The European Data Protection Board (EDPB) published guidance in November 2020 with measures that companies can take in addition to following the SCCs to ensure that a particular data transfer will be compliant with the EU level of personal data protection. They include mapping all intended international transfers, verifying the transfer tools to be used, assessing whether a law or practice in the destination country would "impinge on the effectiveness" of the safeguards being relied on for each specific transfer, adopting supplementary measures to bring the level of protection to "essential equivalent" with EU law and periodically reevaluating the level of data protection provided.

Know Your Data

Companies no longer can rely on the Privacy Shield to provide GDPR compliance with onward transfers. This means they must do more work to determine that all their data practices are compliant, which requires full visibility into what data has been collected — particularly, what type of data it is, whether it's considered personal data, where it's located, how and where it flows, and how it's used both within and outside the organization.

Once data has been discovered, it can then be classified (identified and grouped) so privacy, security and governance teams can make informed decisions about compliance, risk, sharing and access. Based on the type of data collected and the probability of a request from law enforcement or intelligence agencies, companies can assign an appropriate level of risk.

Find The Right Tech Partner

Companies should look to partner with technology providers that can help them meet the requirements of Schrems II and the EDPB's guidance. There are tools that can help companies understand what EU data they have and what they're doing with it, monitor and manage data in the event of a data leak or breach and automate workflows to bridge visibility and action.

Vet Subcontractors Well

Companies that transfer EU data to the U.S. are responsible for what happens to it — even if the company uses subcontractors, or processors, for storage or data processing. Companies must maintain visibility into the subcontractors' operations, understand their data protection and privacy practices and verify that they are GDPR compliant. If your data in their systems is found to be in violation, you'll face fines.
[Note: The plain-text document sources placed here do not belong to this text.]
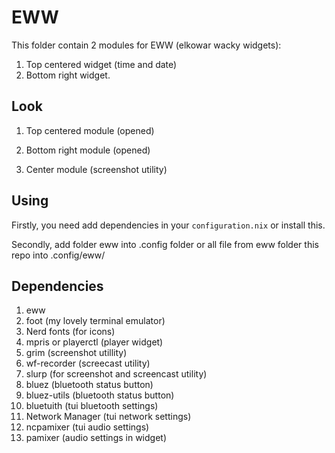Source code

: # EWW

This folder contain 2 modules for EWW (elkowar wacky widgets):

1. Top centered widget (time and date)
2. Bottom right widget.


## Look

1. Top centered module (opened)

2. Bottom right module (opened)

3. Center module (screenshot utility)


## Using 
Firstly, you need add dependencies in your  `configuration.nix` or install this.

Secondly, add folder eww into .config folder or all file from eww folder this repo into .config/eww/

## Dependencies

1. eww
2. foot (my lovely terminal emulator)
3. Nerd fonts (for icons)
4. mpris or playerctl (player widget)
5. grim (screenshot utillity)
6. wf-recorder (screecast utility)
7. slurp (for screenshot and screencast utility)
8. bluez (bluetooth status button)
9. bluez-utils (bluetooth status button)
10. bluetuith (tui bluetooth settings)
11. Network Manager (tui network settings)
12. ncpamixer (tui audio settings)
13. pamixer (audio settings in widget)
Unfortunately, the regulatory uncertainty for American companies is not likely to change soon. It's unclear whether the Biden administration will seek to make any changes to U.S. surveillance law to assure the safety of EU data or work to provide EU citizens with the right to seek individual redress. Absent that or a federal privacy law, the situation will likely be a headache for businesses for a long time to come and could negatively impact the $7.1 trillion transatlantic economic relationship.

While we must all wait for further guidance, companies should take steps now to analyze their data and safeguard it for compliance.